(Items listed in a dataset)
___
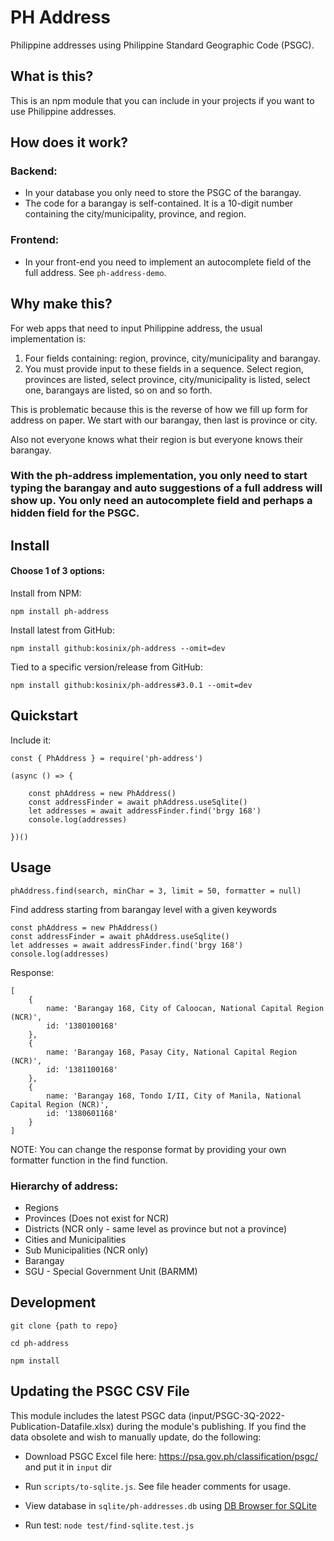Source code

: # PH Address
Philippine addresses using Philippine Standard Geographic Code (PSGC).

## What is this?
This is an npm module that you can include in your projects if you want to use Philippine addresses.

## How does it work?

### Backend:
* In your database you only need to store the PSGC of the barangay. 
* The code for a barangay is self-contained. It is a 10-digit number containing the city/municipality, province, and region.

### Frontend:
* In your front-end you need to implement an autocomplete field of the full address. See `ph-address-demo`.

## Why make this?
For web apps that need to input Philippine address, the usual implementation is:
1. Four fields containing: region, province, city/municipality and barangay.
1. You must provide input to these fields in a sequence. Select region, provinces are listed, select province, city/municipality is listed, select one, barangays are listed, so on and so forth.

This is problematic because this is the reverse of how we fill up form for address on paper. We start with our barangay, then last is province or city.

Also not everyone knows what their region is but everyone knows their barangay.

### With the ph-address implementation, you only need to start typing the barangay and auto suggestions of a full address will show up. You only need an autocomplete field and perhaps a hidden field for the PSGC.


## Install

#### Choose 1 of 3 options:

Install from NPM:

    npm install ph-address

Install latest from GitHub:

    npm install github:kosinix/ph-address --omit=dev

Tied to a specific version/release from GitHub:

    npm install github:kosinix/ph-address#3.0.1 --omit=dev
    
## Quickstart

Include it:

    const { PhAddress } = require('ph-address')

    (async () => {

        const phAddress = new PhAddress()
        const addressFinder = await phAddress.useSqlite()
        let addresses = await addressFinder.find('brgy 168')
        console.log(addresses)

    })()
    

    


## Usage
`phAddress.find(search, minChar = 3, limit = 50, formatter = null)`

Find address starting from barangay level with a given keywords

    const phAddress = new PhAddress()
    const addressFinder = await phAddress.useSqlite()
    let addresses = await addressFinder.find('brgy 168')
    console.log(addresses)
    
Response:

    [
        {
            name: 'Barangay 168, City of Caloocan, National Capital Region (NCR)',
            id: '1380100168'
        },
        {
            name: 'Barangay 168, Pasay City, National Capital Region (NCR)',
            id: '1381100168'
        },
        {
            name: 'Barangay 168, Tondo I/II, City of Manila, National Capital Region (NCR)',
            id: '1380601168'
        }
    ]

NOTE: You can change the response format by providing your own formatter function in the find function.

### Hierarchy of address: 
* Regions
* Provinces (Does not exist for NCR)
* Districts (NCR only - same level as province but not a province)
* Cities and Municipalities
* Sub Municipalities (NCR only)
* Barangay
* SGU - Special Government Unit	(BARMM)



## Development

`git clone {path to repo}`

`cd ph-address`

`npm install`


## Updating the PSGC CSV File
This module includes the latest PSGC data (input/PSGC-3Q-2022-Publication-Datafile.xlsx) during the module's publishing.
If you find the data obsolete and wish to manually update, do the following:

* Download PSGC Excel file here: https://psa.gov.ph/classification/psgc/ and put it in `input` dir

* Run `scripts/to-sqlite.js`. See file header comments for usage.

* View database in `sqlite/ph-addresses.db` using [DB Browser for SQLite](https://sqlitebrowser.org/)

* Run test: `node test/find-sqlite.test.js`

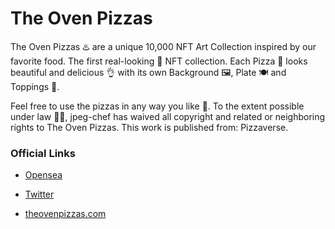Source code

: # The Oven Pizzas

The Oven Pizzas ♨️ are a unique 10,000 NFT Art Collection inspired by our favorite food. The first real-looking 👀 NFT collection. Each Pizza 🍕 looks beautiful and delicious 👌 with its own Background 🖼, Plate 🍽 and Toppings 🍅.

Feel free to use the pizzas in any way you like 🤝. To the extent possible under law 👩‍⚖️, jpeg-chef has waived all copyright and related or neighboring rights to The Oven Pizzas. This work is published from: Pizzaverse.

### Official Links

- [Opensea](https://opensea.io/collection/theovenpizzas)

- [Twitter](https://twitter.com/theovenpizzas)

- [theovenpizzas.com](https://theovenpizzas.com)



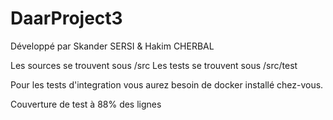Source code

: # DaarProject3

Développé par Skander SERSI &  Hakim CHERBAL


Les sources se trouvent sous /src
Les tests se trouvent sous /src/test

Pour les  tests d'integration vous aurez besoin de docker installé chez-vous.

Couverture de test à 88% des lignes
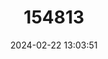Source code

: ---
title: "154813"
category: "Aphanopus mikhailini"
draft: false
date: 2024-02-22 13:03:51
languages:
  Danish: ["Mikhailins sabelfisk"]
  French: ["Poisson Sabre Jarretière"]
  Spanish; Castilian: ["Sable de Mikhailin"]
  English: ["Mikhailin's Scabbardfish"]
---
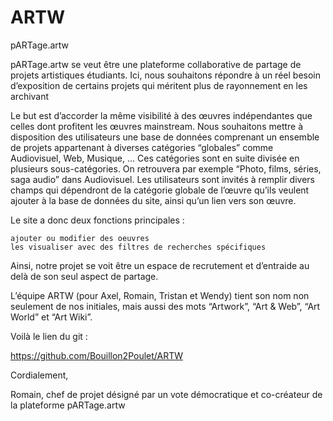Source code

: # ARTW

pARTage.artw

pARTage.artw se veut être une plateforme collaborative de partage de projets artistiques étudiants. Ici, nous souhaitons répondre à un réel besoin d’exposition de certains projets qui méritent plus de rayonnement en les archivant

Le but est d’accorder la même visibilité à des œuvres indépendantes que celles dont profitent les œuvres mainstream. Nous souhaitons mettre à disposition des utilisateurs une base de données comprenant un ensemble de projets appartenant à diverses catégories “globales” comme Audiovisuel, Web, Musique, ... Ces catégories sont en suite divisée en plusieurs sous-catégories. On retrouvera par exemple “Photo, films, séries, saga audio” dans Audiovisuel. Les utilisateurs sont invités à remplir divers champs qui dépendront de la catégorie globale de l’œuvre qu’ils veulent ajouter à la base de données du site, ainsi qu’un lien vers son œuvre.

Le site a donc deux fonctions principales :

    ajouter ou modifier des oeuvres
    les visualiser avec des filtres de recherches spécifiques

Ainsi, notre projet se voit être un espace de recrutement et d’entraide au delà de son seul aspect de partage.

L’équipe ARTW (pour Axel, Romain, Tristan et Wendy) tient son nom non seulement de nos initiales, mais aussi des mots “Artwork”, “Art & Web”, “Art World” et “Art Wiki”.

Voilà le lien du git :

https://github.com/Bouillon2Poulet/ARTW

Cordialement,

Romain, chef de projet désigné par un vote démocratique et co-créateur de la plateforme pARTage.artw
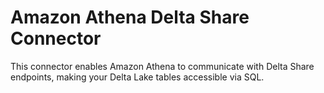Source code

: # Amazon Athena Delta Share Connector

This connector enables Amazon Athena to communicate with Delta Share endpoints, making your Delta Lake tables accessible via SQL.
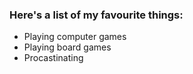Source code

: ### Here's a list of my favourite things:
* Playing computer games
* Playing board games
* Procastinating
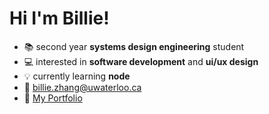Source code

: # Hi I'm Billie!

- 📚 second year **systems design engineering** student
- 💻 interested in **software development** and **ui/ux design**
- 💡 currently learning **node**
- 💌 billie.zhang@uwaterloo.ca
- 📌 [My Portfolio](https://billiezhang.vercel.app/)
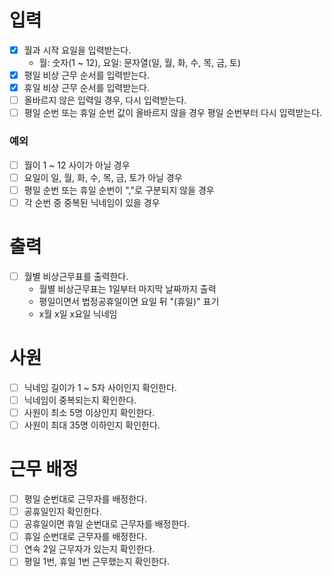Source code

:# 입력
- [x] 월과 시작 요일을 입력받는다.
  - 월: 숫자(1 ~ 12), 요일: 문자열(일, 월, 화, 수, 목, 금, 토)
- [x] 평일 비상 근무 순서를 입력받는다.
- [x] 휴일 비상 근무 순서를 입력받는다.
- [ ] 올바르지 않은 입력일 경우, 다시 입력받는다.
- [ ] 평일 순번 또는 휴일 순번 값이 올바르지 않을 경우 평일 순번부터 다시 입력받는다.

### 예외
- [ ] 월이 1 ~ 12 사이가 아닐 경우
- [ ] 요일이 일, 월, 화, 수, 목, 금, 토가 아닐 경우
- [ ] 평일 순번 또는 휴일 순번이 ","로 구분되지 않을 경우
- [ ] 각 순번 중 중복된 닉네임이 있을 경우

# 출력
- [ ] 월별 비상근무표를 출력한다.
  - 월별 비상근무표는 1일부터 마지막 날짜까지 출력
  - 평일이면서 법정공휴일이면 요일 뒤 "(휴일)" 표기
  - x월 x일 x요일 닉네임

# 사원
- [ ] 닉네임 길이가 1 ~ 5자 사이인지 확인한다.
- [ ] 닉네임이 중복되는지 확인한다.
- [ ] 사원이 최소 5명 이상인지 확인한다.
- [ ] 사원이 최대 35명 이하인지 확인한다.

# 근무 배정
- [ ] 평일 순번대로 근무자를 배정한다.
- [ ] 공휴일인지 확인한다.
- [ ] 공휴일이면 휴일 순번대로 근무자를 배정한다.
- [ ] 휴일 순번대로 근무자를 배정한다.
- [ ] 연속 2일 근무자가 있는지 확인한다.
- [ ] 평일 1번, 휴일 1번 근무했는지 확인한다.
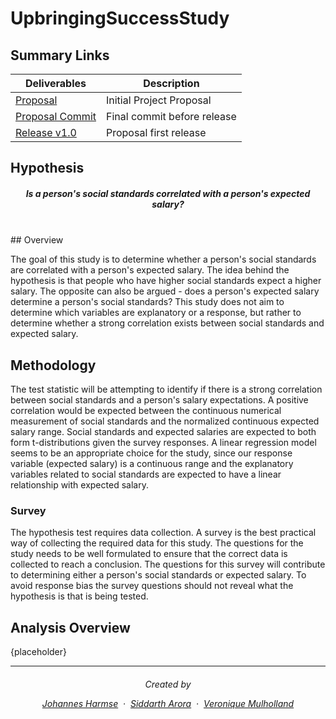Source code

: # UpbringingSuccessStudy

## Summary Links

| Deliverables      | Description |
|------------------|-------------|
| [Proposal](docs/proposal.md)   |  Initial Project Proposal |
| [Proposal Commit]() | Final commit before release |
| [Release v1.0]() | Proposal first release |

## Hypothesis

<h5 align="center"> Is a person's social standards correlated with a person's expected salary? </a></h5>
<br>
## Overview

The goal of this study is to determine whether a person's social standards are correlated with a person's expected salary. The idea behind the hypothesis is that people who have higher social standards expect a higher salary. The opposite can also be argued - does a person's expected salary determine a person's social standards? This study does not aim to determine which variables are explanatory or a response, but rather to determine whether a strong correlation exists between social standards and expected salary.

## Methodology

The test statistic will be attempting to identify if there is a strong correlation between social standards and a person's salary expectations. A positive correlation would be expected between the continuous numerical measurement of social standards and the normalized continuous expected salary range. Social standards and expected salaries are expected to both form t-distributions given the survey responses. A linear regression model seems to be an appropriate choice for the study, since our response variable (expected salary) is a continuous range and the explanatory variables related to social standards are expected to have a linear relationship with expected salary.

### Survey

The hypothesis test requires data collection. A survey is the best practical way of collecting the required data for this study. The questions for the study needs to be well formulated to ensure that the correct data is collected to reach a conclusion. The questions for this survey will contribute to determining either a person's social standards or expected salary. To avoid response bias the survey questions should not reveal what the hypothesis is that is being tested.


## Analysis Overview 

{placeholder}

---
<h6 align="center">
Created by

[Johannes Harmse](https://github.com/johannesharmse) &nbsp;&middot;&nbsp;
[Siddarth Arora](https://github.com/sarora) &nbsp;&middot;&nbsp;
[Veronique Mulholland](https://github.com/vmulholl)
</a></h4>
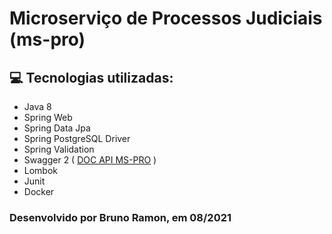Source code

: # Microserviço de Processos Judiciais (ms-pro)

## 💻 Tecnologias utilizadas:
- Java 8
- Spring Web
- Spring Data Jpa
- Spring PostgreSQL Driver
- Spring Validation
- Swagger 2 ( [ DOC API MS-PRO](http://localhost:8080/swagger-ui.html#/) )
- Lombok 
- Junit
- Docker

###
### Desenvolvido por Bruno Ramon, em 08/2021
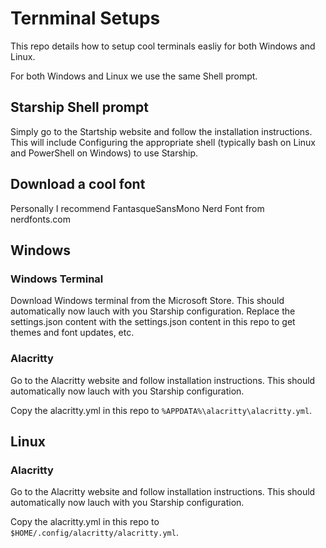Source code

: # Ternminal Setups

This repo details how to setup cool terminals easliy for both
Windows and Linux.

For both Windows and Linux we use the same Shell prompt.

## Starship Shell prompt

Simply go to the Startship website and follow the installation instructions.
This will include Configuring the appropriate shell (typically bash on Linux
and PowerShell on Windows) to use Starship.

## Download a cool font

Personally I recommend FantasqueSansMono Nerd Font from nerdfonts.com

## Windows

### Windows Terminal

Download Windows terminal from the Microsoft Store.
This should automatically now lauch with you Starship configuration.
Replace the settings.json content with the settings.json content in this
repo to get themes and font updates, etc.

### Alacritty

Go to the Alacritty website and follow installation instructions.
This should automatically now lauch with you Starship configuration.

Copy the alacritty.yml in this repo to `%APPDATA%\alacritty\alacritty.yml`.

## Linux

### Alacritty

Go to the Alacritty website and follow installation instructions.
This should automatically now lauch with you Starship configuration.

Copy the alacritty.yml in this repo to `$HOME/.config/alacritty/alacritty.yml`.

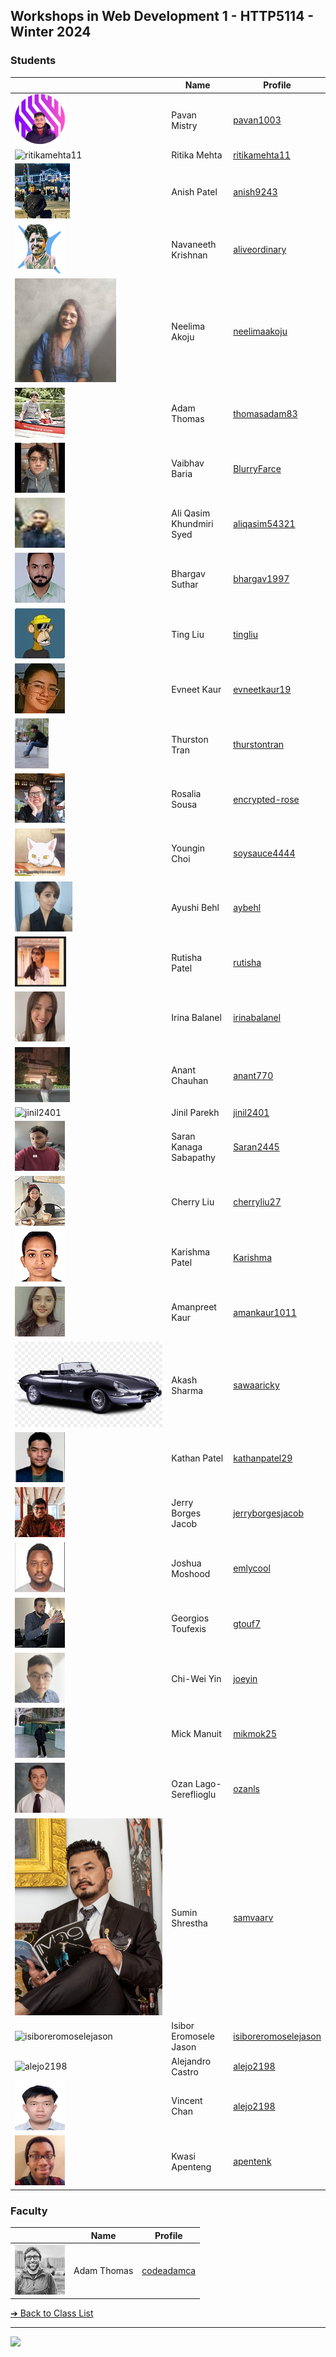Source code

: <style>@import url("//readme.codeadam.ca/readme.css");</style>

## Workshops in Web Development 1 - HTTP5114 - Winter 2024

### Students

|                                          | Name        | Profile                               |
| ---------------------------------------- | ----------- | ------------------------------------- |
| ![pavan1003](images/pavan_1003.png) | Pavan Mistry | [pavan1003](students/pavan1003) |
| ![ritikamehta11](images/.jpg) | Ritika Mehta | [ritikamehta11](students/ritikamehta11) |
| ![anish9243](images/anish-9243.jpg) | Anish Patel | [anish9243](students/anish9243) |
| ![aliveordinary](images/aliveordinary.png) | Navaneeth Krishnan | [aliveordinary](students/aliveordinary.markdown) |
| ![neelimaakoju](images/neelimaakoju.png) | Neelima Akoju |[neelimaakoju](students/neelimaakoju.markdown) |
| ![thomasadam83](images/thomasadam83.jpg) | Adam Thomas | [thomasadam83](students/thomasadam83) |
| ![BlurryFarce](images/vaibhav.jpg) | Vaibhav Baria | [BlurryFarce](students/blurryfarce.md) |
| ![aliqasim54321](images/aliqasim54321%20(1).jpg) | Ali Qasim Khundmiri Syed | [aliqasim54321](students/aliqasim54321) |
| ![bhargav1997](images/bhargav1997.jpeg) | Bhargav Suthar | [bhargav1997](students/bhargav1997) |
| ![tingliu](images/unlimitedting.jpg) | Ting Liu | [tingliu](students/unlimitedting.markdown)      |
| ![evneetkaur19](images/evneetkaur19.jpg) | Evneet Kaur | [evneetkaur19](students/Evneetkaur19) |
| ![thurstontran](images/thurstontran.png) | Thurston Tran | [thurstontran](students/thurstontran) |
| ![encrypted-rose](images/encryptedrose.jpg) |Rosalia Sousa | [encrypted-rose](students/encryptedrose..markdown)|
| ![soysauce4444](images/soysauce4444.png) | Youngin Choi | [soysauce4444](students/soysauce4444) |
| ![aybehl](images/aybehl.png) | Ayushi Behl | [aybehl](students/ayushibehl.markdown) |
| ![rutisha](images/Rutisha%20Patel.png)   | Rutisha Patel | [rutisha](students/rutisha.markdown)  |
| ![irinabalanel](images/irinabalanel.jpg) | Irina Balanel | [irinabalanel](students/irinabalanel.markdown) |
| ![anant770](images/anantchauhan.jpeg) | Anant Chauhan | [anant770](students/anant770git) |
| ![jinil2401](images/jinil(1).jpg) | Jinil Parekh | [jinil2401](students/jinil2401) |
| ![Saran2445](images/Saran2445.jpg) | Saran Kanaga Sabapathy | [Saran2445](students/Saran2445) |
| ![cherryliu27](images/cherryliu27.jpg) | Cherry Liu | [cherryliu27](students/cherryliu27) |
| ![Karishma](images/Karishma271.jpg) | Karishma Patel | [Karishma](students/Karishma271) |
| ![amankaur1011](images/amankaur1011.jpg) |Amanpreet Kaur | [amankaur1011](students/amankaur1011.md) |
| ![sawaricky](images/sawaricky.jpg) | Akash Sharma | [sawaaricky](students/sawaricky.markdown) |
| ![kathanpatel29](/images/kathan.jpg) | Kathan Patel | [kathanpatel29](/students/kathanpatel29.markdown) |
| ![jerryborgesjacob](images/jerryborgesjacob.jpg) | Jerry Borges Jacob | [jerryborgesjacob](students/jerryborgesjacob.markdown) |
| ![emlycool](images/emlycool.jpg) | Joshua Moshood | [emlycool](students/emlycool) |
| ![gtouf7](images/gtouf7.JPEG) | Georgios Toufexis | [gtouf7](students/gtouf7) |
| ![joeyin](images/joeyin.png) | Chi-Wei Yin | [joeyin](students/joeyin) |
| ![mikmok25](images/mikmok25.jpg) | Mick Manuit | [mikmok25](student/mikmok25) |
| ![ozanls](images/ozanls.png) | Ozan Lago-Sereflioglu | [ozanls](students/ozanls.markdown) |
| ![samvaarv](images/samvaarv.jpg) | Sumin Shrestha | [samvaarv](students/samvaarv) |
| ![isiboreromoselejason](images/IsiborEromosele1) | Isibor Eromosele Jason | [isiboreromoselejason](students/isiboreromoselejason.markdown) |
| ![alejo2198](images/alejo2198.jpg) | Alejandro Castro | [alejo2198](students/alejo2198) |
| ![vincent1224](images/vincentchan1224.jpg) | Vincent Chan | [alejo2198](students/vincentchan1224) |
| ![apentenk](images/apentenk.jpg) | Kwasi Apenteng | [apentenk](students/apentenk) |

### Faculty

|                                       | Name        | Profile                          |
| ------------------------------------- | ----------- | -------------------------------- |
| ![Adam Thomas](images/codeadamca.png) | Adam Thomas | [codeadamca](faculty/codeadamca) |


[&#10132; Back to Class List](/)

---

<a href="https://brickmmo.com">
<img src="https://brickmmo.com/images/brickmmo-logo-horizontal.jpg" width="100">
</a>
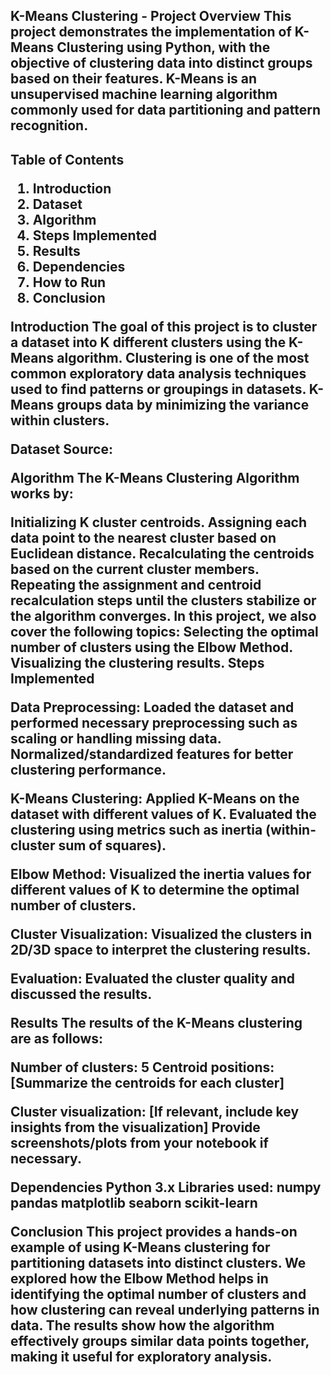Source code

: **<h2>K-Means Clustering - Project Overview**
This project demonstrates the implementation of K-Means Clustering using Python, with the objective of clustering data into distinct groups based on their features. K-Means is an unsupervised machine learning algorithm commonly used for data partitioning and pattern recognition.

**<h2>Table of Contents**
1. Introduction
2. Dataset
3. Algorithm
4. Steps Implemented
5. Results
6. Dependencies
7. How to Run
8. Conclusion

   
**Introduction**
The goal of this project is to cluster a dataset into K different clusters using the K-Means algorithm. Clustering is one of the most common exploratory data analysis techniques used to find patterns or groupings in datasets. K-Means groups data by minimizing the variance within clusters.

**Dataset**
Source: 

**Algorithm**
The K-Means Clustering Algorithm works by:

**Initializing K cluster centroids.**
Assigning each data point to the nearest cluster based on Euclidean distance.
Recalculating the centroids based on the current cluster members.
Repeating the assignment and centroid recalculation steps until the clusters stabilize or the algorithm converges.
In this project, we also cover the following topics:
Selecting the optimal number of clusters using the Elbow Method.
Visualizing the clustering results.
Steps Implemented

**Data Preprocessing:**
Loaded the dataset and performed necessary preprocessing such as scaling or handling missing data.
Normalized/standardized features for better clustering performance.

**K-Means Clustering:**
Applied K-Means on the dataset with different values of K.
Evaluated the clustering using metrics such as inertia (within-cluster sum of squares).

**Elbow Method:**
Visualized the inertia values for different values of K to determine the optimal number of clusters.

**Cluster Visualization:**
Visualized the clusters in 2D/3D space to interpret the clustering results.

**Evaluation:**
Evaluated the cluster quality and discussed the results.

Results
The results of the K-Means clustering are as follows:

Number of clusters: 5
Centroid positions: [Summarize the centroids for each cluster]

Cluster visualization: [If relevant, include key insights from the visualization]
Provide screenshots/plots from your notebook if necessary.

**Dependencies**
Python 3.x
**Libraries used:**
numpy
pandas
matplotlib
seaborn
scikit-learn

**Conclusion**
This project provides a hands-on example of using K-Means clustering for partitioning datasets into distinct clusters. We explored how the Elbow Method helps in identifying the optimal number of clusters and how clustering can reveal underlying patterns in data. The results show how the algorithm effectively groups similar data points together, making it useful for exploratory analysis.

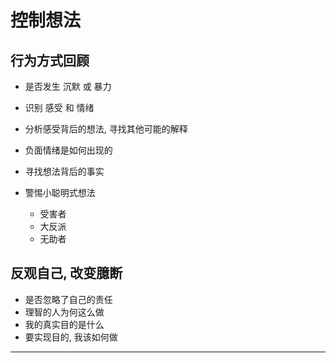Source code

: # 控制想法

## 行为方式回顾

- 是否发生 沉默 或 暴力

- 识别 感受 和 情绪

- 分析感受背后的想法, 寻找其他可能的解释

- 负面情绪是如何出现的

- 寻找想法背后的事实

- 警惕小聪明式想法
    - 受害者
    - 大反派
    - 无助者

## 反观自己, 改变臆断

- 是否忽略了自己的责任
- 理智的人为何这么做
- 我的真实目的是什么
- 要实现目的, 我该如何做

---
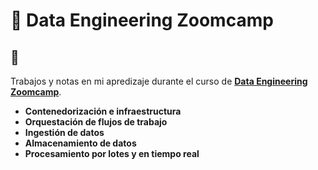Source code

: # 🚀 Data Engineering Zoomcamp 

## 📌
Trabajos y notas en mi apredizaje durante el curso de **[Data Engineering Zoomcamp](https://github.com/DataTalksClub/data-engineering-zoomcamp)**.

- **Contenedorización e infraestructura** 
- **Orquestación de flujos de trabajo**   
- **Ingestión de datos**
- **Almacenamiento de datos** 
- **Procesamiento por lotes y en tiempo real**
___
## Task item
Using the records above, copy word for word the line with "### Students", the line with "Mehta | [ritikamehta11](students/ritikamehta11) |", and every line between them.

## Response area
### Students

|                                          | Name        | Profile                               |
| ---------------------------------------- | ----------- | ------------------------------------- |
| ![pavan1003](images/pavan_1003.png) | Pavan Mistry | [pavan1003](students/pavan1003) |
| ![ritikamehta11](images/.jpg) | Ritika Mehta | [ritikamehta11](students/ritikamehta11) |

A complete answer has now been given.